India may soon provide a regulatory framework for its troubled digital assets industry. Ajay Seth, the country’s economic affairs secretary, has revealed that the government will soon finalize a consultation paper for digital currency regulations.
According to a Financial Times of India report, Seth revealed this while speaking at an event organized by the Finance minister. He disclosed that the paper would be one of the most comprehensive consultations India has conducted for digital currency regulation so far.
The paper is a result of consultations made both with key local digital currency industry players and international organizations like the International Monetary Fund (IMF) and the World Bank.
“We have consulted not just the domestic institutional stakeholders but also organizations like the IMF and World Bank. So we hope that we will soon be in a position to finalize our consultation paper,” he said.
He adds that the paper will look beyond just regulating digital currencies in India. It is part of wider plans to establish a global consensus on digital currency regulations.
India’s digital currency regulatory climate leaves a lot of uncertainty
The development is a positive one for the digital assets industry in India as it gives some hope that an outright ban is not likely.

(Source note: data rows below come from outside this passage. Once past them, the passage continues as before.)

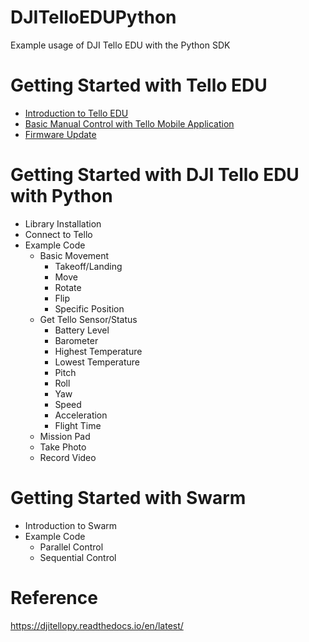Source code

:# DJITelloEDUPython
Example usage of DJI Tello EDU with the Python SDK

# Getting Started with Tello EDU
- [Introduction to Tello EDU](https://github.com/PerfecXX/DJITelloEDUPython/blob/main/doc/00_Introduction_to_TelloEDU.md)
- [Basic Manual Control with Tello Mobile Application](https://github.com/PerfecXX/DJITelloEDUPython/blob/main/doc/01_Manual_Control_with_Application.md)
- [Firmware Update]()

# Getting Started with DJI Tello EDU with Python
- Library Installation
- Connect to Tello
- Example Code
  - Basic Movement
    - Takeoff/Landing
    - Move
    - Rotate
    - Flip
    - Specific Position
  - Get Tello Sensor/Status
    - Battery Level
    - Barometer
    - Highest Temperature
    - Lowest Temperature
    - Pitch
    - Roll
    - Yaw
    - Speed
    - Acceleration
    - Flight Time
  - Mission Pad
  - Take Photo
  - Record Video
# Getting Started with Swarm
- Introduction to Swarm
- Example Code
  - Parallel Control
  - Sequential Control
  
# Reference
https://djitellopy.readthedocs.io/en/latest/
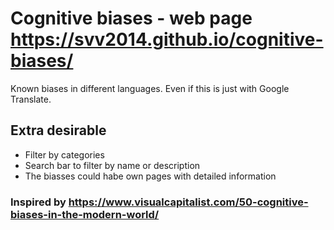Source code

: # Cognitive biases - web page https://svv2014.github.io/cognitive-biases/

 Known biases in different languages. 
 Even if this is just with Google Translate.

## Extra desirable
* Filter by categories
* Search bar to filter by name or description
* The biasses could habe own pages with detailed information 

### Inspired by https://www.visualcapitalist.com/50-cognitive-biases-in-the-modern-world/
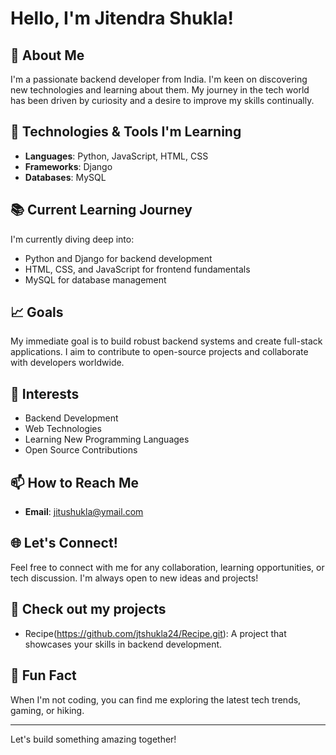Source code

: # Hello, I'm Jitendra Shukla!

## 🌟 About Me
I'm a passionate backend developer from India. I'm keen on discovering new technologies and learning about them. My journey in the tech world has been driven by curiosity and a desire to improve my skills continually.

## 🔧 Technologies & Tools I'm Learning
- **Languages**: Python, JavaScript, HTML, CSS
- **Frameworks**: Django
- **Databases**: MySQL

## 📚 Current Learning Journey
I'm currently diving deep into:
- Python and Django for backend development
- HTML, CSS, and JavaScript for frontend fundamentals
- MySQL for database management

## 📈 Goals
My immediate goal is to build robust backend systems and create full-stack applications. I aim to contribute to open-source projects and collaborate with developers worldwide.

## 🌱 Interests
- Backend Development
- Web Technologies
- Learning New Programming Languages
- Open Source Contributions

## 📫 How to Reach Me
- **Email**: jitushukla@ymail.com

## 🌐 Let's Connect!
Feel free to connect with me for any collaboration, learning opportunities, or tech discussion. I'm always open to new ideas and projects!

## 🔭 Check out my projects
- Recipe(https://github.com/jtshukla24/Recipe.git): A project that showcases your skills in backend development.
  
## 🎯 Fun Fact
When I'm not coding, you can find me exploring the latest tech trends, gaming, or hiking.

---

Let's build something amazing together!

The Indian government has already caused uncertainty among local digital assets investors and firms with its indecisive stance on the industry.

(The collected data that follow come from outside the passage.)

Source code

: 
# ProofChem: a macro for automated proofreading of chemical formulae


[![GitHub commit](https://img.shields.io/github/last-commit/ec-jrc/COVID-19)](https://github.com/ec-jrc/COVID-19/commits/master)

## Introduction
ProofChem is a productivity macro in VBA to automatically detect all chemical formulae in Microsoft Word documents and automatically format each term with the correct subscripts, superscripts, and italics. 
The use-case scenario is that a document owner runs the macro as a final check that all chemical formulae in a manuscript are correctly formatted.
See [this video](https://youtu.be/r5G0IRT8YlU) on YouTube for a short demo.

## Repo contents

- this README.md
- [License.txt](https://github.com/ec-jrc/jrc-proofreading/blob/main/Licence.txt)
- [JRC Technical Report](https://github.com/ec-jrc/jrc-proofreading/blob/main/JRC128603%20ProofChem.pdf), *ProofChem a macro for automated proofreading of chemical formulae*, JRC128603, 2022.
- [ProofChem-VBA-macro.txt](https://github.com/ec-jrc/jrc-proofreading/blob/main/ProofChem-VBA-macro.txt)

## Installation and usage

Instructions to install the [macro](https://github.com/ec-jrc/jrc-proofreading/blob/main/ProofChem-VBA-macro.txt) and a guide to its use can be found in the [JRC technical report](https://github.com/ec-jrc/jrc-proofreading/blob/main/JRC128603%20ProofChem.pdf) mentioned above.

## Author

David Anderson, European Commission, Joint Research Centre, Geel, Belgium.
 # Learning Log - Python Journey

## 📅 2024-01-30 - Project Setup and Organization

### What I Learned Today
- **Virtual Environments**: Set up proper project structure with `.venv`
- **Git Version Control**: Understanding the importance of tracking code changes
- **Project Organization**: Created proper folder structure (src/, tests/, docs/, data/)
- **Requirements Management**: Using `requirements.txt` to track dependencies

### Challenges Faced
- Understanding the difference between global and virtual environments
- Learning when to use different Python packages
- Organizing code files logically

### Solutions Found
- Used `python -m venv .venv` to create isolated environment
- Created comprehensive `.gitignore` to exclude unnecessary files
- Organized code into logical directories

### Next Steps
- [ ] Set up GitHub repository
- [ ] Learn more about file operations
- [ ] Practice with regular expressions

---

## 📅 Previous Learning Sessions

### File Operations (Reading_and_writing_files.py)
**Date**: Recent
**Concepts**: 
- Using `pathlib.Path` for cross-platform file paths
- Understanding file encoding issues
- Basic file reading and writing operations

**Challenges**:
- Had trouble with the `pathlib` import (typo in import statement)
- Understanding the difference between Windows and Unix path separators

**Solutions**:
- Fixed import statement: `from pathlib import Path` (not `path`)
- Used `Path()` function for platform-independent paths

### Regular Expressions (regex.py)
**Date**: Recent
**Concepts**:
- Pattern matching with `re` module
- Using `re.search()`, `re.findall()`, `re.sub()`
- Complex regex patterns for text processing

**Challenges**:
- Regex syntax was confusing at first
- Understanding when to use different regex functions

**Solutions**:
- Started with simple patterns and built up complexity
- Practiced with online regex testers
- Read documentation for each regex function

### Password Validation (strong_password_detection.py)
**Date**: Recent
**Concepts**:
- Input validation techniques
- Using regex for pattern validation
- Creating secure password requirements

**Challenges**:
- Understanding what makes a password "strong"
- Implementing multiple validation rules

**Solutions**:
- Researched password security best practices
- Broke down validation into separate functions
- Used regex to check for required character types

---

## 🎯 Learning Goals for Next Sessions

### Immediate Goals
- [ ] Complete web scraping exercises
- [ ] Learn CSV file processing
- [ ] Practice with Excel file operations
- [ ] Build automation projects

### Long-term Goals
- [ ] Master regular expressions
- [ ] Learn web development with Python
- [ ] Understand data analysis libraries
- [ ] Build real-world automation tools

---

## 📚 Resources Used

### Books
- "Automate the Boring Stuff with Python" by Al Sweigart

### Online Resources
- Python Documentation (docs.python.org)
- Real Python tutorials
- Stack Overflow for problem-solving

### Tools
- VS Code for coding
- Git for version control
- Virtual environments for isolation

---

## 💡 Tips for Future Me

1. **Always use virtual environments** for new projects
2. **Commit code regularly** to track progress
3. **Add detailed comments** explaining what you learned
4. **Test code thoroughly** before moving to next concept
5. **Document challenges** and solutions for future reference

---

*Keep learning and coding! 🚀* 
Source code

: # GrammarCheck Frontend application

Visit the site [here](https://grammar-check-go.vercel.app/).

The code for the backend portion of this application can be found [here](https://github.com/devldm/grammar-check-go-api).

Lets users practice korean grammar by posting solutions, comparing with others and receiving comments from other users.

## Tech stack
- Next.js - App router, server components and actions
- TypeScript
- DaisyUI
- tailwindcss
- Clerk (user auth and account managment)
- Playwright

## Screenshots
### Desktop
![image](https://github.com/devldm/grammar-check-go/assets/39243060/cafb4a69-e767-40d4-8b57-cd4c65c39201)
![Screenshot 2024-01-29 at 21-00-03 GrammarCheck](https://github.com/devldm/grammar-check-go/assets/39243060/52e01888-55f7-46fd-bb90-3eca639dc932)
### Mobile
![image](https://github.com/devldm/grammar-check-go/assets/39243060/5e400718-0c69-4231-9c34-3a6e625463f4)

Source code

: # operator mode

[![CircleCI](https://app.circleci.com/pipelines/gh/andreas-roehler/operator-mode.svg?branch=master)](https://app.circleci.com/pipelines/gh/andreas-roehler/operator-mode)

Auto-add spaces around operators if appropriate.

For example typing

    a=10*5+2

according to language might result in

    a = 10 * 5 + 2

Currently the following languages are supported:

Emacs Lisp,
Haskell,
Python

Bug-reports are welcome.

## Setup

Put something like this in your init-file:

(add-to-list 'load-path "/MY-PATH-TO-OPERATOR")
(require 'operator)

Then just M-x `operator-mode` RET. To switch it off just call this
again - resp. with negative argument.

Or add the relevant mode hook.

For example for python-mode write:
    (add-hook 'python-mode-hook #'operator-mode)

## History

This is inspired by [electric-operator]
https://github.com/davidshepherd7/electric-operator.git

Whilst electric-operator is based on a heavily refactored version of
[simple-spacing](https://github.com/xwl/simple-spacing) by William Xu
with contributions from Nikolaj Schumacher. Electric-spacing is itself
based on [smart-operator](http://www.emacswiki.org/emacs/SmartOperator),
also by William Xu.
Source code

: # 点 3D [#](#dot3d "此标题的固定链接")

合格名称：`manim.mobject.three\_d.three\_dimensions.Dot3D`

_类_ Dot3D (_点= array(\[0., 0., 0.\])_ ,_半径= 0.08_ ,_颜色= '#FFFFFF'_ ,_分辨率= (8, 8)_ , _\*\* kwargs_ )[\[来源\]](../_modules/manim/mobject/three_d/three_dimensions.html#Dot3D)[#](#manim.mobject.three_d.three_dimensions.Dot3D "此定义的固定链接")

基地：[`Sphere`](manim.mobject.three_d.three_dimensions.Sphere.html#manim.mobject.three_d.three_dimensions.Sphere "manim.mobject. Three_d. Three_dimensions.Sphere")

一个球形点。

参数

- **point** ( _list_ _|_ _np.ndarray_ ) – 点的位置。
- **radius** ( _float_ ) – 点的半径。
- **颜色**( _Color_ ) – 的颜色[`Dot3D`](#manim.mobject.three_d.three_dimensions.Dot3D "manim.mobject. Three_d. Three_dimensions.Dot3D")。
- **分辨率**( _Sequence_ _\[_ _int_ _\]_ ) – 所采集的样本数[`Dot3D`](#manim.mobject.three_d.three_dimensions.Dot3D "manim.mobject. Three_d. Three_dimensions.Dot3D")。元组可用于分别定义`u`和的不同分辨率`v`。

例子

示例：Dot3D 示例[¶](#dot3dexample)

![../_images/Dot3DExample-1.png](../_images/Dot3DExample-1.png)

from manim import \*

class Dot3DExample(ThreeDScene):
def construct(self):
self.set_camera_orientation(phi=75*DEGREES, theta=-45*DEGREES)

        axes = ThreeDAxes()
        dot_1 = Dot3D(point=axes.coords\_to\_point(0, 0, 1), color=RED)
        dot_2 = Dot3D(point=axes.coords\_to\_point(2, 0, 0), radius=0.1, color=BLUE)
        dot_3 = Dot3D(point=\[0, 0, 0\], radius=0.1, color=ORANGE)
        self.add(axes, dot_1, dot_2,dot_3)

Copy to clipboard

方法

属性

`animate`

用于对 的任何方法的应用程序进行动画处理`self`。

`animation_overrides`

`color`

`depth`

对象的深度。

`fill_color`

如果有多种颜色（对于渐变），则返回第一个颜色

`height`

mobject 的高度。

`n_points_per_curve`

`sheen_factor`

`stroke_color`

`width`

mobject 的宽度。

Despite a tax regime for digital assets introduced by the Minister for Finance, several officials have talked of banning digital currencies. Finance Minister Nirmala Sirtharaman has stated that India will not rush into regulating digital assets.
Recent remarks by the Reserve Bank of India (RBI) indicated that the country is still highly skeptical of digital currencies. The central bank’s officials stated that digital currencies would ultimately dollarize the country’s economy at their current rate of adoption.
Meanwhile, the government has also strongly backed plans to issue a CBDC. In its annual report, the RBI listed the introduction of a CBDC as one of its major initiatives for the 2022-23 fiscal year.
For its part, the IMF, one of the international bodies that India is consulting for the paper, has encouraged digital currency regulations to continue to be rolled out. Head of the IMF, Kristalina Georgieva, stated that despite the risks posed by stablecoins, digital currencies still hold a lot of potentials.